KLewchuk wrote: ↑Thu Oct 29, 2020 12:03 am
When we speak of truth, we do need to address context. I speak as a human. For example, I don't see "infra-red" without assistance.
However, as an aside, even if I don't experience infra-red does not mean that infra-red doesn't objectively exist.. that is an aside.
The biggest organ in the body senses infra-red. Your skin. Is because you don't think about your eyes and skin as "the same thing" (sensory input) is why you see this as an aside.
KLewchuk wrote: ↑Thu Oct 29, 2020 12:03 am
Humans do recognize the "color blue" as a species. When people don't recognize certain colors, we term them "color blind".

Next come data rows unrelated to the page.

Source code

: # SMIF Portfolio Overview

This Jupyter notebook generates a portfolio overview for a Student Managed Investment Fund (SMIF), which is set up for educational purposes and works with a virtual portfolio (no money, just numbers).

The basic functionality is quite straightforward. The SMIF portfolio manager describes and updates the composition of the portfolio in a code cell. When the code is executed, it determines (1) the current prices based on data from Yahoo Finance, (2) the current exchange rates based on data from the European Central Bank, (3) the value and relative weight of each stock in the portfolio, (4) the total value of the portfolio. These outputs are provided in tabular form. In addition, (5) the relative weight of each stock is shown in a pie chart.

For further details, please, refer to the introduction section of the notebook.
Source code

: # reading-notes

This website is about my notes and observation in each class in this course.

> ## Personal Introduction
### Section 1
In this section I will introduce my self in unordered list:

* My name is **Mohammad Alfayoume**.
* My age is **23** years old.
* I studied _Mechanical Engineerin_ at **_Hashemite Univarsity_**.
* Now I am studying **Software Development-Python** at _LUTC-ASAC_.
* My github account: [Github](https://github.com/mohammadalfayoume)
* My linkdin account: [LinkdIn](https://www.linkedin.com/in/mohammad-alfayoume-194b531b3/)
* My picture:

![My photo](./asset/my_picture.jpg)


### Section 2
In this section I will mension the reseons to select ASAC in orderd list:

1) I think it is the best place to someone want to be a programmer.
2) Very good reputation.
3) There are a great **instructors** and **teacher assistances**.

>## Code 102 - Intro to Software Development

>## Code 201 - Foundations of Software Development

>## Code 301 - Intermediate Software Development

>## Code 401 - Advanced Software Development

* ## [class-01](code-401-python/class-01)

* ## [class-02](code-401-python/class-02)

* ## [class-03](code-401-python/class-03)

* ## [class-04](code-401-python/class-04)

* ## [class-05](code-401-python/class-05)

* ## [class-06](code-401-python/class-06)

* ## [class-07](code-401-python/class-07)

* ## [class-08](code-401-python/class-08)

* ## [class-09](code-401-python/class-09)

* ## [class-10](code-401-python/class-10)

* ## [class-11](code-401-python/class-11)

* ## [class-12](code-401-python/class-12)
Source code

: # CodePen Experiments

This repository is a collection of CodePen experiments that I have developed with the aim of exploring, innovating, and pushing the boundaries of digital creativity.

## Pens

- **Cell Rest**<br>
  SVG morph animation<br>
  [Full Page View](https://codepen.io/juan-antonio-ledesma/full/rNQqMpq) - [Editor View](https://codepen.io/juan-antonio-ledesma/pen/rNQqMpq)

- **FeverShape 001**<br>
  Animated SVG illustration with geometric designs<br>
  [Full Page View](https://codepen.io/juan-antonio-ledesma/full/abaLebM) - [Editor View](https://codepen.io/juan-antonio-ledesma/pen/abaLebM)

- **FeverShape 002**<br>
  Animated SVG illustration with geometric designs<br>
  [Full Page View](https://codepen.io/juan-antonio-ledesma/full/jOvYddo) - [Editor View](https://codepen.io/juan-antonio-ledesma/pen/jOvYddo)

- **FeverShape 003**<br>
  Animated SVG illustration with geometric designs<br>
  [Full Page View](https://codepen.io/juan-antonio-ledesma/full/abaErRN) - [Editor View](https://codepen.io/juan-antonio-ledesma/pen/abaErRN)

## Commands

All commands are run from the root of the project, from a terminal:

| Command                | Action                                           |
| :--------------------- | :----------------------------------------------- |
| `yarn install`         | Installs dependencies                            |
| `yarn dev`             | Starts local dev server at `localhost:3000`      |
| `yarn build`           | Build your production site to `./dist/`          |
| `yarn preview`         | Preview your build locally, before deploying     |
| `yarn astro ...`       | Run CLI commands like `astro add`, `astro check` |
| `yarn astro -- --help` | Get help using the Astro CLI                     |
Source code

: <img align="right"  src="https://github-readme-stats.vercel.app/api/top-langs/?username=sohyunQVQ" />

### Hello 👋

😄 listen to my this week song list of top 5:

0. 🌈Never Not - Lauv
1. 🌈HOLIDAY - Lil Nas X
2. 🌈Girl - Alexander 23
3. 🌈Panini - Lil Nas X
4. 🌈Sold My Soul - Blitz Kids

Sure. Much like when people don't recognise certain behaviour as "wrong" we term them immoral. Sociopaths. Criminals etc.

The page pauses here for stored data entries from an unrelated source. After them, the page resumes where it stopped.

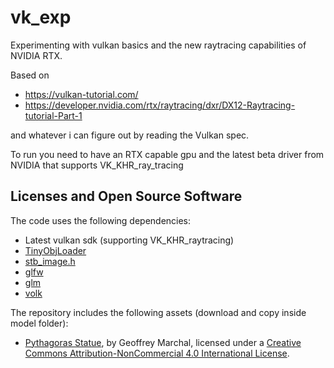 # vk_exp

Experimenting with vulkan basics and the new raytracing capabilities of NVIDIA RTX.

Based on
- https://vulkan-tutorial.com/ 
- https://developer.nvidia.com/rtx/raytracing/dxr/DX12-Raytracing-tutorial-Part-1

and whatever i can figure out by reading the Vulkan spec.

To run you need to have an RTX capable gpu and the latest beta driver from NVIDIA that supports
VK_KHR_ray_tracing

## Licenses and Open Source Software

The code uses the following dependencies:
* Latest vulkan sdk (supporting VK_KHR_raytracing)
* [TinyObjLoader](https://github.com/syoyo/tinyobjloader-c/blob/master/README.md)
* [stb_image.h](https://github.com/nothings/stb/blob/master/stb_image.h)
* [glfw](https://github.com/glfw/glfw)
* [glm](https://github.com/g-truc/glm)
* [volk](https://github.com/zeux/volk)

The repository includes the following assets (download and copy inside model folder):

* [Pythagoras Statue](https://sketchfab.com/models/6cec79b33da44288b4c82332e3df092c), by Geoffrey Marchal, licensed under a [Creative Commons Attribution-NonCommercial 4.0 International License](https://creativecommons.org/licenses/by/4.0/). 
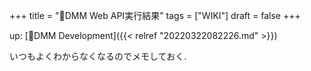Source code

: +++
title = "📝DMM Web API実行結果"
tags = ["WIKI"]
draft = false
+++

up: [📝DMM Development]({{< relref "20220322082226.md" >}})

いつもよくわからなくなるのでメモしておく.
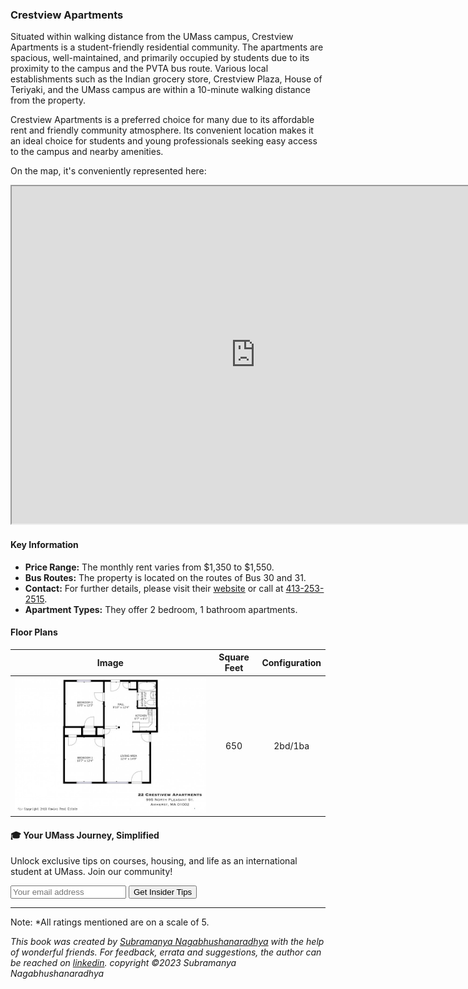 ### Crestview Apartments

Situated within walking distance from the UMass campus, Crestview Apartments is a student-friendly residential community. The apartments are spacious, well-maintained, and primarily occupied by students due to its proximity to the campus and the PVTA bus route. Various local establishments such as the Indian grocery store, Crestview Plaza, House of Teriyaki, and the UMass campus are within a 10-minute walking distance from the property.

Crestview Apartments is a preferred choice for many due to its affordable rent and friendly community atmosphere. Its convenient location makes it an ideal choice for students and young professionals seeking easy access to the campus and nearby amenities.

On the map, it's conveniently represented here:
<div class="responsive-container">
    <iframe src="https://www.google.com/maps/d/embed?mid=1qHqriwktp3OKwmJNfoGtU0UCUVid8_w&ehbc=2E312F" width="780" height="540"></iframe>
</div>

#### Key Information
- **Price Range:** The monthly rent varies from $1,350 to $1,550.
- **Bus Routes:** The property is located on the routes of Bus 30 and 31.
- **Contact:** For further details, please visit their [website](https://kaminsrealestate.com/our-rentals/our-complete-management-list/property/5004-crestview-apartments) or call at [413-253-2515](tel:413-253-2515).
- **Apartment Types:** They offer 2 bedroom, 1 bathroom apartments.

#### Floor Plans
| Image | Square Feet | Configuration |
| :---: | :---: | :---: |
| ![Floor Plan 1](/assets/crestview_floorplan_1.jpeg) | 650 | 2bd/1ba |

<div class="new-newsletter">
    <h4>🎓 Your UMass Journey, Simplified</h4>
    <p>Unlock exclusive tips on courses, housing, and life as an international student at UMass. Join our community!</p>
    <form class="newsletter-form">
        <input type="email" name="email" placeholder="Your email address" required>
        <button type="submit" class="newsletter-btn">Get Insider Tips</button>
    </form>
</div>

---
Note: 
*All ratings mentioned are on a scale of 5.

*This book was created by [Subramanya Nagabhushanaradhya](https://subramanya.ai) with the help of wonderful friends. For feedback, errata and suggestions, the author can be reached on [linkedin](https://www.linkedin.com/in/nsubramanya). copyright ©2023 Subramanya Nagabhushanaradhya*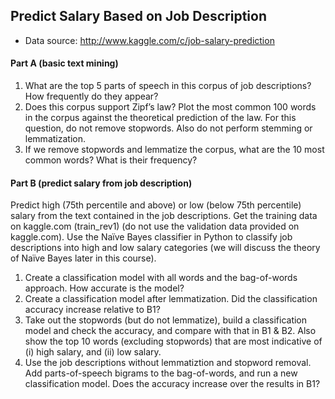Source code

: ## Predict Salary Based on Job Description
+ Data source: http://www.kaggle.com/c/job-salary-prediction

#### Part A (basic text mining)   
  1. What are the top 5 parts of speech in this corpus of job descriptions? How frequently do they appear?   
  2. Does this corpus support Zipf’s law? Plot the most common 100 words in the corpus against the theoretical prediction of the law. For this question, do not remove stopwords. Also do not perform stemming or lemmatization.   
  3. If we remove stopwords and lemmatize the corpus, what are the 10 most common words? What is their frequency?

#### Part B (predict salary from job description)   
Predict high (75th percentile and above) or low (below 75th percentile) salary from the text contained in the job descriptions. Get the training data on kaggle.com (train_rev1) (do not use the validation data provided on kaggle.com). Use the Naïve Bayes classifier in Python to classify job descriptions into high and low salary categories (we will discuss the theory of Naïve Bayes later in this course).   
  1. Create a classification model with all words and the bag-of-words approach. How accurate is the model?   
  2. Create a classification model after lemmatization. Did the classification accuracy increase relative to B1?   
  3. Take out the stopwords (but do not lemmatize), build a classification model and check the accuracy, and compare with that in B1 & B2.
  Also show the top 10 words (excluding stopwords) that are most indicative of (i) high salary, and (ii) low salary.   
  4. Use the job descriptions without lemmatiztion and stopword removal. Add parts-of-speech bigrams to the bag-of-words, and run a new classification model. Does the accuracy increase over the results in B1?
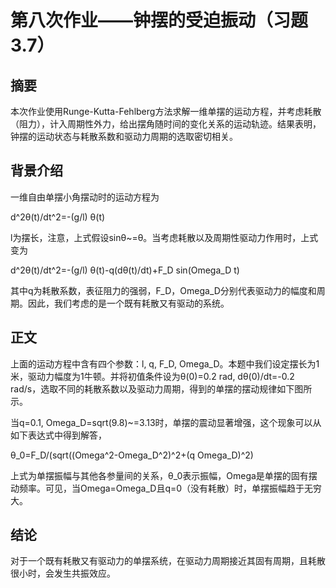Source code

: # 第八次作业——钟摆的受迫振动（习题3.7）

## 摘要

本次作业使用Runge-Kutta-Fehlberg方法求解一维单摆的运动方程，并考虑耗散（阻力），计入周期性外力，给出摆角随时间的变化关系的运动轨迹。结果表明，钟摆的运动状态与耗散系数和驱动力周期的选取密切相关。

## 背景介绍

一维自由单摆小角摆动时的运动方程为

d^2θ(t)/dt^2=-(g/l) θ(t)

l为摆长，注意，上式假设sinθ~=θ。当考虑耗散以及周期性驱动力作用时，上式变为

d^2θ(t)/dt^2=-(g/l) θ(t)-q(dθ(t)/dt)+F_D sin(Omega_D t)

其中q为耗散系数，表征阻力的强弱，F_D，Omega_D分别代表驱动力的幅度和周期。因此，我们考虑的是一个既有耗散又有驱动的系统。

## 正文

上面的运动方程中含有四个参数：l, q, F_D, Omega_D。本题中我们设定摆长为1米，驱动力幅度为1牛顿。并将初值条件设为θ(0)=0.2 rad, dθ(0)/dt=-0.2 rad/s，选取不同的耗散系数以及驱动力周期，得到的单摆的摆动规律如下图所示。

当q=0.1, Omega_D=sqrt(9.8)~=3.13时，单摆的震动显著增强，这个现象可以从如下表达式中得到解答，

θ_0=F_D/(sqrt((Omega^2-Omega_D^2)^2+(q Omega_D)^2)

上式为单摆振幅与其他各参量间的关系，θ_0表示振幅，Omega是单摆的固有摆动频率。可见，当Omega=Omega_D且q=0（没有耗散）时，单摆振幅趋于无穷大。

## 结论

对于一个既有耗散又有驱动力的单摆系统，在驱动力周期接近其固有周期，且耗散很小时，会发生共振效应。
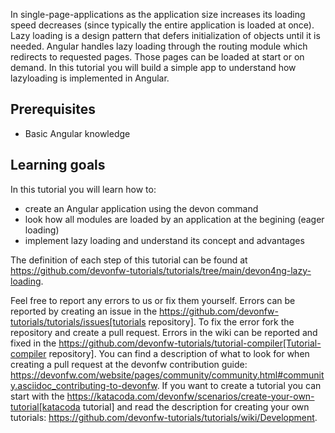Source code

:In single-page-applications as the application size increases its loading speed decreases (since typically the entire application is loaded at once). Lazy loading is a design pattern that defers initialization of objects until it is needed. Angular handles lazy loading through the routing module which redirects to requested pages. Those pages can be loaded at start or on demand. In this tutorial you will build a simple app to understand how lazyloading is implemented in Angular.

## Prerequisites
* Basic Angular knowledge

## Learning goals
In this tutorial you will learn how to:
* create an Angular application using the devon command
* look how all modules are loaded by an application at the begining (eager loading)
* implement lazy loading and understand its concept and advantages



The definition of each step of this tutorial can be found at https://github.com/devonfw-tutorials/tutorials/tree/main/devon4ng-lazy-loading. 

Feel free to report any errors to us or fix them yourself. Errors can be reported by creating an issue in the https://github.com/devonfw-tutorials/tutorials/issues[tutorials repository]. To fix the error fork the repository and create a pull request. Errors in the wiki can be reported and fixed in the https://github.com/devonfw-tutorials/tutorial-compiler[Tutorial-compiler repository].
You can find a description of what to look for when creating a pull request at the devonfw contribution guide: https://devonfw.com/website/pages/community/community.html#community.asciidoc_contributing-to-devonfw. If you want to create a tutorial you can start with the https://katacoda.com/devonfw/scenarios/create-your-own-tutorial[katacoda tutorial] and read the description for creating your own tutorials: https://github.com/devonfw-tutorials/tutorials/wiki/Development.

KLewchuk wrote: ↑Thu Oct 29, 2020 12:03 am
Is color simply "majority opinion"? No, because most people will recognize a blue sky... even if they say otherwise.
This is trivially testable: Take the color spectrum, split it up into bands of equal size (50 or so should suffice). Shuffle. Ask a few hundred people to pick the "blue" color. Sure enough you'll get a reasonable approximation of what society as a whole thinks "blue" is.
Great!
Now repeat the experiment by instructing your subjects to pick the "أخضر" color. People won't have a clue what that means but for the sake of experiment we should insist "just pick the color that feels most أخضر". And so... people will pick some color.

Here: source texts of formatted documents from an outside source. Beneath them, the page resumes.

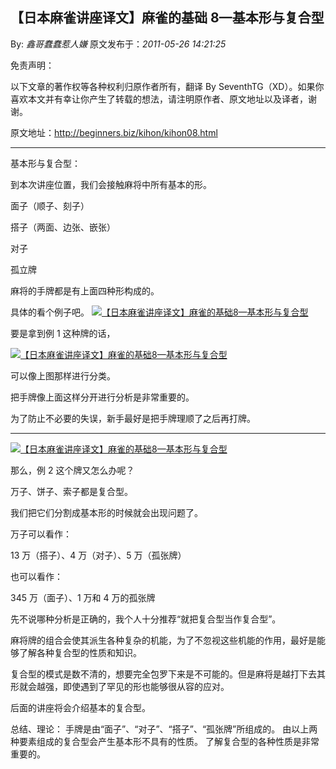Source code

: ## 【日本麻雀讲座译文】麻雀的基础 8—基本形与复合型

By: _鑫哥蠢蠢惹人嫌_ 原文发布于：_2011-05-26 14:21:25_

免责声明：

以下文章的著作权等各种权利归原作者所有，翻译 By
SeventhTG（XD）。如果你喜欢本文并有幸让你产生了转载的想法，请注明原作者、原文地址以及译者，谢谢。

原文地址：http://beginners.biz/kihon/kihon08.html

---

基本形与复合型：

到本次讲座位置，我们会接触麻将中所有基本的形。

面子（顺子、刻子）

搭子（两面、边张、嵌张）

对子

孤立牌

麻将的手牌都是有上面四种形构成的。

具体的看个例子吧。
[![【日本麻雀讲座译文】麻雀的基础8—基本形与复合型](http://s7.sinaimg.cn/middle/7f78b76fga427fc76c726&690)](http://photo.blog.sina.com.cn/showpic.html#blogid=7f78b76f0100rq13&url=http://s7.sinaimg.cn/orignal/7f78b76fga427fc76c726)

要是拿到例 1 这种牌的话，

[![【日本麻雀讲座译文】麻雀的基础8—基本形与复合型](http://s8.sinaimg.cn/middle/7f78b76fga427ff375907&690)](http://photo.blog.sina.com.cn/showpic.html#blogid=7f78b76f0100rq13&url=http://s8.sinaimg.cn/orignal/7f78b76fga427ff375907)

可以像上图那样进行分类。

把手牌像上面这样分开进行分析是非常重要的。

为了防止不必要的失误，新手最好是把手牌理顺了之后再打牌。

---

[![【日本麻雀讲座译文】麻雀的基础8—基本形与复合型](http://s3.sinaimg.cn/middle/7f78b76fga428192cd342&690)](http://photo.blog.sina.com.cn/showpic.html#blogid=7f78b76f0100rq13&url=http://s3.sinaimg.cn/orignal/7f78b76fga428192cd342)

那么，例 2 这个牌又怎么办呢？

万子、饼子、索子都是复合型。

我们把它们分割成基本形的时候就会出现问题了。

万子可以看作：

13 万（搭子）、4 万（对子）、5 万（孤张牌）

也可以看作：

345 万（面子）、1 万和 4 万的孤张牌

先不说哪种分析是正确的，我个人十分推荐“就把复合型当作复合型”。

麻将牌的组合会使其派生各种复杂的机能，为了不忽视这些机能的作用，最好是能够了解各种复合型的性质和知识。

复合型的模式是数不清的，想要完全包罗下来是不可能的。但是麻将是越打下去其形就会越强，即使遇到了罕见的形也能够很从容的应对。

后面的讲座将会介绍基本的复合型。

总结、理论：
手牌是由“面子”、“对子”、“搭子”、“孤张牌”所组成的。
由以上两种要素组成的复合型会产生基本形不具有的性质。
了解复合型的各种性质是非常重要的。
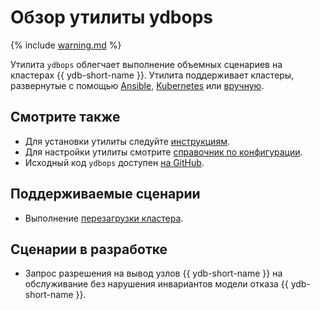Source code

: # Обзор утилиты ydbops

{% include [warning.md](_includes/warning.md) %}

Утилита `ydbops` облегчает выполнение объемных сценариев на кластерах {{ ydb-short-name }}. Утилита поддерживает кластеры, развернутые с помощью [Ansible](../../devops/deployment-options/ansible/index.md), [Kubernetes](../../devops/deployment-options/kubernetes/index.md) или [вручную](../../devops/deployment-options/manual/index.md).

## Смотрите также

* Для установки утилиты следуйте [инструкциям](install.md).
* Для настройки утилиты смотрите [справочник по конфигурации](configuration.md).
* Исходный код `ydbops` доступен [на GitHub](https://github.com/ydb-platform/ydbops).

## Поддерживаемые сценарии

- Выполнение [перезагрузки кластера](rolling-restart-scenario.md).

## Сценарии в разработке

- Запрос разрешения на вывод узлов {{ ydb-short-name }} на обслуживание без нарушения инвариантов модели отказа {{ ydb-short-name }}.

Does this then mean that "most people will recognize a أخضر sky... even if they say otherwise"?
The only way to determine that the word "blue" corresponds to
THIS COLOR and not
THIS COLOR is by induction.
You've contextualised this in a way which addresses nothing more than the "How does language relate to the world?" problem. Which is precisely the game of semantics Peter is playing. It's a game about nomenclature, not a game about consequences.
KLewchuk wrote: ↑Thu Oct 29, 2020 12:03 am
We can also study the color blue and understand how it interacts with retina's and brains and produces things... things which we don't understand.
Given the above I am putting you down as a color-objectivist. Is just that color happens in the mind...
What you probably meant to say was that we can study light of frequency between 450–495 nanometers and understand how it interacts with our senses to produce that which we recognise as "blue".
We don't need to understand what "blue" is in order to recognise it.
KLewchuk wrote: ↑Thu Oct 29, 2020 12:03 am
You and I could both go to a hockey game. Our experience of the game will certainly be different. I may be an expert; your first game. That being said, if I saw a hockey game and the other an opera...one of us is wrong.
Your framing/context reduces the entire problem to the past tense labelling exercise. We saw what we saw. We termed our experiences differently. So what?
What implications does a different nomenclature entail? If none - who cares? This is still just the "How does language relate to the world?" problem.
One of us may well be "wrong". So what? There's nothing wrong with being wrong if it entails no consequence.
I RECOGNISE THIS COLOR AS BLUE.
If I am "wrong" about this, how am I to detect my error?